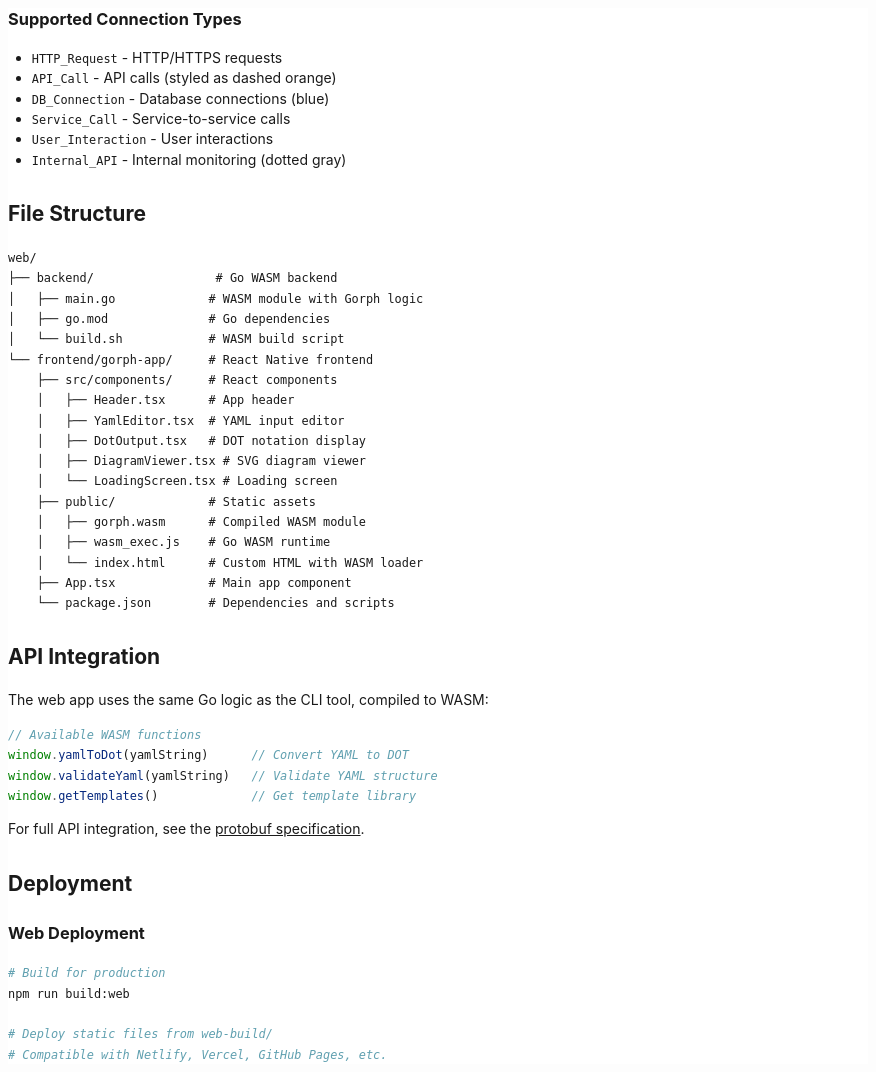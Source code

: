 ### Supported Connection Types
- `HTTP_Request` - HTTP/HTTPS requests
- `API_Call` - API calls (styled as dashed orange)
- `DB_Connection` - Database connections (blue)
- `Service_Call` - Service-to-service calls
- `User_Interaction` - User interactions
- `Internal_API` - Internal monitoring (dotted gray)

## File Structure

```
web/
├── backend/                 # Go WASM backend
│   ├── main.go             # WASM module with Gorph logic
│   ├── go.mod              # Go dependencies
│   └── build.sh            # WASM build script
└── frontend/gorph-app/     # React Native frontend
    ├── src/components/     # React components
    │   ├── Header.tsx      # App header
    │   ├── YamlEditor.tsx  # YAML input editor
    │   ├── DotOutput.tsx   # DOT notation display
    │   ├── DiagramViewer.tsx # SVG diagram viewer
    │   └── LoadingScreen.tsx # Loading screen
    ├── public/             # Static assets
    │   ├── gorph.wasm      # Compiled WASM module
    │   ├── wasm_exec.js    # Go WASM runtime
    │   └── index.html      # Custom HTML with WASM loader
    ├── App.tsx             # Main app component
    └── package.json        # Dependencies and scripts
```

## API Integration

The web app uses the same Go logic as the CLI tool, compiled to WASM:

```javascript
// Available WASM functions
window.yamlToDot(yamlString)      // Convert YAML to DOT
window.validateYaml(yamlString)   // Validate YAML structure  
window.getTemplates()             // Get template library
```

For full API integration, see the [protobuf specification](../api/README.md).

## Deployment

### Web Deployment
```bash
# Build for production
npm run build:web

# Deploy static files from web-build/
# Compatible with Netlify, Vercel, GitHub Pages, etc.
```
* * *
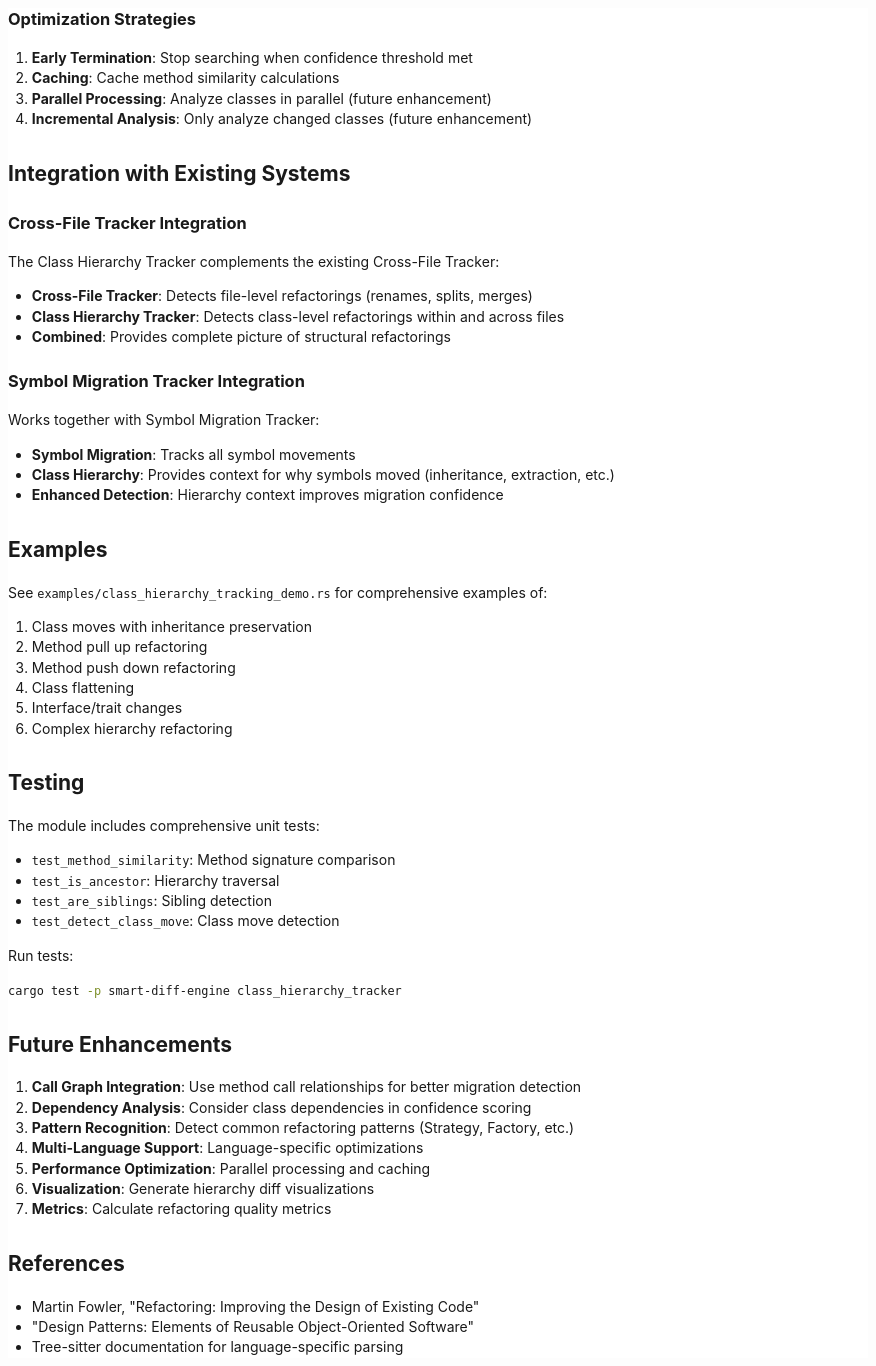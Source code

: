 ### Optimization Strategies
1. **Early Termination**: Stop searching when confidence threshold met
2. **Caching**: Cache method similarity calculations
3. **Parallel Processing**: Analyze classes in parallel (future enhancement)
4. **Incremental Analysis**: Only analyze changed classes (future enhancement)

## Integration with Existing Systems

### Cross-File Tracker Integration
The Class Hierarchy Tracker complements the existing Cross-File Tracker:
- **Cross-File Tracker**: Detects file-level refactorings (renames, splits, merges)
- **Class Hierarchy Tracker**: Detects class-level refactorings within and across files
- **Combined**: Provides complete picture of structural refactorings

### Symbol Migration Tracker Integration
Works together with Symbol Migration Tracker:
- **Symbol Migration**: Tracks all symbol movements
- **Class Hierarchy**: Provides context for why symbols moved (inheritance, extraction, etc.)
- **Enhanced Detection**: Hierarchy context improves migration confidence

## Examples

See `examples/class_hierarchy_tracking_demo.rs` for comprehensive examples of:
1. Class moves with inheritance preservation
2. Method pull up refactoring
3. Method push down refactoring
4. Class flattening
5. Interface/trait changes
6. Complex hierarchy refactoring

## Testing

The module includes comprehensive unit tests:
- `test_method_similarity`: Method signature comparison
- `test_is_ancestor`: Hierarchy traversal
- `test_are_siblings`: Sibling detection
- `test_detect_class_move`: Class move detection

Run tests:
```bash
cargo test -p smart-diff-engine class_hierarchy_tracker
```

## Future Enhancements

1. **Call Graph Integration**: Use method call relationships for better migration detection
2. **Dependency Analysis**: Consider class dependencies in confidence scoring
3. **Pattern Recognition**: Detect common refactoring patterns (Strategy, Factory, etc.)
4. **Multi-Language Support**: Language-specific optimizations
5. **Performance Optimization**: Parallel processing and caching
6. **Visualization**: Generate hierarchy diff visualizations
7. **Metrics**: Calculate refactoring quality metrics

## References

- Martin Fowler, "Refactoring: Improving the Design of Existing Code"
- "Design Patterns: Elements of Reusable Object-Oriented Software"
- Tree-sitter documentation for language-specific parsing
--
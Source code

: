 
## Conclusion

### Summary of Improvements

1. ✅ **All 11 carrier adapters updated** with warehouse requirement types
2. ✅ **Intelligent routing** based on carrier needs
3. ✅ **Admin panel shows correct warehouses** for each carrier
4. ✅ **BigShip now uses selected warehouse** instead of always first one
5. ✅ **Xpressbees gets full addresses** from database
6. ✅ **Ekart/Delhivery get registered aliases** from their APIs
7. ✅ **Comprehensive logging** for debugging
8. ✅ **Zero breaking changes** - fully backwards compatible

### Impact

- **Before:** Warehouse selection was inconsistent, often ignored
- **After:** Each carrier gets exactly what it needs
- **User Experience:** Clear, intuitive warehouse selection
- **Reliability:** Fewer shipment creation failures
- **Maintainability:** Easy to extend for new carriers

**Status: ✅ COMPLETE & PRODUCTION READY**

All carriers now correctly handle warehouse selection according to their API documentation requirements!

**Task objective:** In the entries above, find each line with "level" and copy it.

**Task solution:**
- **Cross-File Tracker**: Detects file-level refactorings (renames, splits, merges)
- **Class Hierarchy Tracker**: Detects class-level refactorings within and across files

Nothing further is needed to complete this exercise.